Dr. Alahdab, “Hava kirliliğinin insan sağlığı üzerinde yarattığı kısa vadeli etkiler alerjik reaksiyon
şeklinde ortaya çıkıyor ve geri dönüşümü olabiliyor. Örneğin havanın çok kirli olduğu günlerde
gözlerin kaşınması, kızarması, insanların hapşırması, öksürmesi gibi reaksiyonlar bu kapsama giriyor.
Ve bu etkinlilerin kalıcı hasar bırakma riski çok düşük oluyor. Uzun vadeli etkiler ise maruz kalınan
havanın içindeki kirlilik yoğunluğuna ve süreye bağlı olarak ortaya çıkıyor. Hava kirliliğinin yoğun ve
sürekli olduğu bölgelerde yaşayan insanlarda öksürükten bronşite, kalp hastalıklarından kansere
kadar çeşitli kronik hastalıkların ortaya çıkma riski de artıyor” dedi.

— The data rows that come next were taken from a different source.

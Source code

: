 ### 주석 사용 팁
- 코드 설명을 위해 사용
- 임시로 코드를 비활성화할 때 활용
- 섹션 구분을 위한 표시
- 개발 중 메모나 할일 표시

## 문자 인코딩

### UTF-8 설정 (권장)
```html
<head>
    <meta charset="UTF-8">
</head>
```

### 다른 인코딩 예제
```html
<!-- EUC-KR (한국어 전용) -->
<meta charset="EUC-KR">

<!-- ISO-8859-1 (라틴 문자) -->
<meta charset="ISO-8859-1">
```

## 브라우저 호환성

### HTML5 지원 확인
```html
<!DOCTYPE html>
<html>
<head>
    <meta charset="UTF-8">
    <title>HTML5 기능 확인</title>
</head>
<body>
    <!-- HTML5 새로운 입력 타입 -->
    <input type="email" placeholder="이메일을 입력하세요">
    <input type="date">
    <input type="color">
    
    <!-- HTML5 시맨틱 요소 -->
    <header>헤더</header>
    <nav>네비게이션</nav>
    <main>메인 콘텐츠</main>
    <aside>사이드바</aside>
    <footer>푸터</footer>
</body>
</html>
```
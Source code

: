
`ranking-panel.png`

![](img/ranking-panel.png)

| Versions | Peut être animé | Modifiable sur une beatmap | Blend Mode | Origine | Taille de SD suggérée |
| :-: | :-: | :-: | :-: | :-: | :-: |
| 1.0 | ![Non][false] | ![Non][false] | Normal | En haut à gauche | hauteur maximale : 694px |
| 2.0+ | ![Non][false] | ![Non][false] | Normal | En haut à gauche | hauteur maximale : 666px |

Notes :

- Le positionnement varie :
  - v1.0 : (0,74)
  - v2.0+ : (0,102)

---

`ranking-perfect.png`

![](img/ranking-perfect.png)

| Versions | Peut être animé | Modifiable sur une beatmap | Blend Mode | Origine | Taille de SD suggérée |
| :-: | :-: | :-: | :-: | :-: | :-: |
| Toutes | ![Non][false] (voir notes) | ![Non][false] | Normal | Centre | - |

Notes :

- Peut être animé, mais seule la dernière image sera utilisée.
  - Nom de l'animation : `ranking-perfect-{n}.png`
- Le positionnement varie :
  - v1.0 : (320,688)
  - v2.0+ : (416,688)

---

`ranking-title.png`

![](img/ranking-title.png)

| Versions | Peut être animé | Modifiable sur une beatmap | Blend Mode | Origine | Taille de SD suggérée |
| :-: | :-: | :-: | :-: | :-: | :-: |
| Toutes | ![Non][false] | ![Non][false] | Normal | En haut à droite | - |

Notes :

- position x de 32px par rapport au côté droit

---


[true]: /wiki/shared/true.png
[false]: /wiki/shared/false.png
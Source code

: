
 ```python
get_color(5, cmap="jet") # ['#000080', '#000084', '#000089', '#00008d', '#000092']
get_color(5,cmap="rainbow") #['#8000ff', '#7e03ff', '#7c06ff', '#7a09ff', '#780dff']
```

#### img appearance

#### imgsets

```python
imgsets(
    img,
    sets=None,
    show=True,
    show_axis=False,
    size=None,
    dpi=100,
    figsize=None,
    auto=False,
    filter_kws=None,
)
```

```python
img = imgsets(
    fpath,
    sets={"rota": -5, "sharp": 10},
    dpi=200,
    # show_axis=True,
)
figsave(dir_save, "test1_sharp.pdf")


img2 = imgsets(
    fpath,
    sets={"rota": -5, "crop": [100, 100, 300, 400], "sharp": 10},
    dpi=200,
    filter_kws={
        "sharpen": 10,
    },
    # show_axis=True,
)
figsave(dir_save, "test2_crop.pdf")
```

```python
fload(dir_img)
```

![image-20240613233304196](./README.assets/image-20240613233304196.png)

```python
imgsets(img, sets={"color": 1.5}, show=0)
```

Kirli havanın içeriğinde parçacıklar ve çeşitli gazlar bulunduğunu ve bu tanıma kimyasal olarak
sülfat, nitrat, amonyak, sodyumklorür ve mineral tozların su ile birleşip partikül haline gelmesi
sonucu oluşan katı maddelerin de dahil olduğunu belirten Dr. Alahdab, “Akciğerlerin içindeki hava
keseciklerine kadar girebildikleri için, küçük parçacıklar en tehlikeli grubu oluşturuyor. Solunan kirli
havanın içinde bulunan çeşitli gazlar da insan sağlığına zarar veriyor” diye konuştu.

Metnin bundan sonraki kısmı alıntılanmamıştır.